Alors que les deux albums et la tournée géante qui les accompagnait préconisaient de se servir de son illusion (ce qui pouvait vouloir dire que les Guns pouvaient devenir le plus grand groupe de rock du monde parce qu’ils avaient l’illusion que c’était possible), en fin de trilogie, Axl Rose recommande de perdre ses illusions : de voir pour ce qu’elles sont les barrières mentales que chacun s’impose à ses dépends. Au bout de cette course, le retournement de l’illusion avait bien eu lieu : les Guns N’ Roses étaient finis, brûlés par le délire de leur grandeur imaginaire.

Finalement, le seul dans toute cette affaire à n’avoir probablement jamais perdu ses illusions, c’est Axl, qui aujourd’hui encore doit toujours croire qu’il est le leader génial du plus grand groupe de rock du monde.

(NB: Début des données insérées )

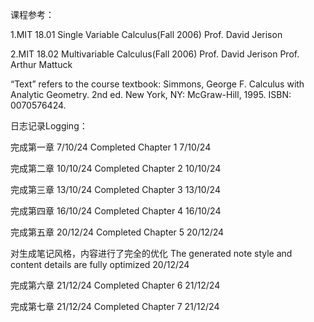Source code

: 




课程参考：

  1.MIT 18.01 Single Variable Calculus(Fall 2006) Prof. David Jerison
  
  2.MIT 18.02 Multivariable Calculus(Fall 2006) Prof. David Jerison Prof. Arthur Mattuck
  
“Text” refers to the course textbook: Simmons, George F. Calculus with Analytic Geometry. 2nd ed. New York, NY: McGraw-Hill, 1995. ISBN: 0070576424.
  
日志记录Logging：

完成第一章 7/10/24 Completed Chapter 1 7/10/24

完成第二章 10/10/24 Completed Chapter 2 10/10/24

完成第三章 13/10/24 Completed Chapter 3 13/10/24

完成第四章 16/10/24 Completed Chapter 4 16/10/24

完成第五章 20/12/24 Completed Chapter 5 20/12/24
  
  对生成笔记风格，内容进行了完全的优化 The generated note style and content details are fully optimized 20/12/24

完成第六章 21/12/24 Completed Chapter 6 21/12/24

完成第七章 21/12/24 Completed Chapter 7 21/12/24
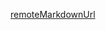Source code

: [remoteMarkdownUrl](https://raw.githubusercontent.com/blakadder/Tasmota/docs_reqork/tasmota/CHANGELOG.md)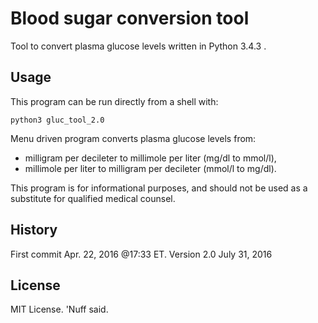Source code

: # Blood sugar conversion tool 

Tool to convert plasma glucose levels written in Python 3.4.3 .  

## Usage

This program can be run directly from a shell with: 

`python3 gluc_tool_2.0` 

Menu driven program converts plasma glucose levels from:
 
* milligram per decileter to millimole per liter (mg/dl to mmol/l),	
* millimole per liter to milligram per decileter (mmol/l to mg/dl). 

This program is for informational purposes, and should not be used as a substitute for qualified medical counsel. 

## History 

First commit Apr. 22, 2016 @17:33 ET.
Version 2.0 July 31, 2016 

## License 

MIT License. 'Nuff said. 
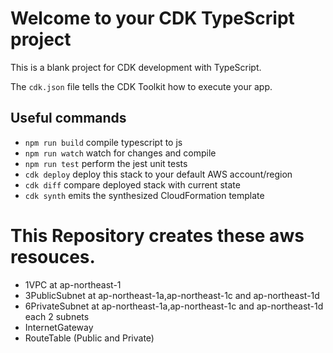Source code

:# Welcome to your CDK TypeScript project

This is a blank project for CDK development with TypeScript.

The `cdk.json` file tells the CDK Toolkit how to execute your app.

## Useful commands

* `npm run build`   compile typescript to js
* `npm run watch`   watch for changes and compile
* `npm run test`    perform the jest unit tests
* `cdk deploy`      deploy this stack to your default AWS account/region
* `cdk diff`        compare deployed stack with current state
* `cdk synth`       emits the synthesized CloudFormation template

# This Repository creates these aws resouces.

* 1VPC at ap-northeast-1
* 3PublicSubnet at ap-northeast-1a,ap-northeast-1c and ap-northeast-1d
* 6PrivateSubnet at ap-northeast-1a,ap-northeast-1c and ap-northeast-1d each 2 subnets
* InternetGateway
* RouteTable (Public and Private)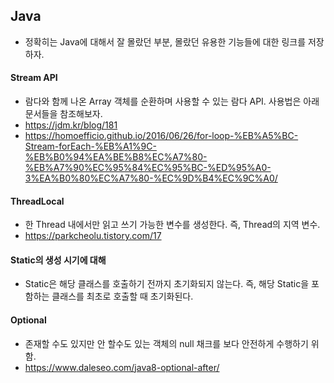 ## Java
+ 정확히는 Java에 대해서 잘 몰랐던 부분, 몰랐던 유용한 기능들에 대한 링크를 저장하자.

#### Stream API
+ 람다와 함께 나온 Array 객체를 순환하며 사용할 수 있는 람다 API. 사용법은 아래 문서들을 참조해보자.
+ https://jdm.kr/blog/181
+ https://homoefficio.github.io/2016/06/26/for-loop-%EB%A5%BC-Stream-forEach-%EB%A1%9C-%EB%B0%94%EA%BE%B8%EC%A7%80-%EB%A7%90%EC%95%84%EC%95%BC-%ED%95%A0-3%EA%B0%80%EC%A7%80-%EC%9D%B4%EC%9C%A0/

#### ThreadLocal
+ 한 Thread 내에서만 읽고 쓰기 가능한 변수를 생성한다. 즉, Thread의 지역 변수.
+ https://parkcheolu.tistory.com/17

#### Static의 생성 시기에 대해
+ Static은 해당 클래스를 호출하기 전까지 초기화되지 않는다. 즉, 해당 Static을 포함하는 클래스를 최초로 호출할 때 초기화된다.

#### Optional
+ 존재할 수도 있지만 안 할수도 있는 객체의 null 채크를 보다 안전하게 수행하기 위함.
+ https://www.daleseo.com/java8-optional-after/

[1] Au bout du compte, après un excellent premier album qui demeure une référence du genre, les deux Use your Illusion étaient très inégaux et prétentieux (les très bons morceaux étaient cernés par des titres assez ennuyeux et dispensables). Puis le groupe ne fit plus rien qu’un album de reprises assez anecdotique, avant le gouffre de 15 ans d’annonces perpétuelles de la sortie imminente de Chinese Democracy, dont la sortie effective et inespérée fut elle-même un autre gouffre : un album indigeste sorti en 2008 sans Slash, ni Duff McKagan, ni Izzy Stradlin, ni même Gilby Clarke, sans Matt Sorum davantage, et sans Steven Adler non plus (soit aucun des anciens membres du groupe). Avec juste Axl Rose et une bande de mecs, en fait – ah si, il y avait Dizzy Reed, qui était resté, c’est vrai.

[2] Pour se soustraire à la souffrance existentielle, dans le clip d’Estranged, Axl se jette à la mer pour plus ou moins devenir un dauphin.